# [ASSIGNMENT]
Scan the data, and whenever a line contains "huge", copy it.
═════ PROVIDED RECORDS
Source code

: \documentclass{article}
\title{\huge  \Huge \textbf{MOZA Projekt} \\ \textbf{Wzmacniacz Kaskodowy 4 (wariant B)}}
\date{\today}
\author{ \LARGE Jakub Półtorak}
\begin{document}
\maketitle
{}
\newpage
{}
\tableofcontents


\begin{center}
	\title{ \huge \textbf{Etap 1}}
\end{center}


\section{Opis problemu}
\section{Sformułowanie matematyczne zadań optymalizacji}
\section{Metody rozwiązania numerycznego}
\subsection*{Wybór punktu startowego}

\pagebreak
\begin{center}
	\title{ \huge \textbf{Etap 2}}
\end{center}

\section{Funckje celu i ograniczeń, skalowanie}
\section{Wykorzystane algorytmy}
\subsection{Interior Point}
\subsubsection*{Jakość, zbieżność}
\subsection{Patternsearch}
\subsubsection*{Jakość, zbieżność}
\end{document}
══════════
# [ANSWER BELOW]
\title{\huge  \Huge \textbf{MOZA Projekt} \\ \textbf{Wzmacniacz Kaskodowy 4 (wariant B)}}
	\title{ \huge \textbf{Etap 1}}
	\title{ \huge \textbf{Etap 2}}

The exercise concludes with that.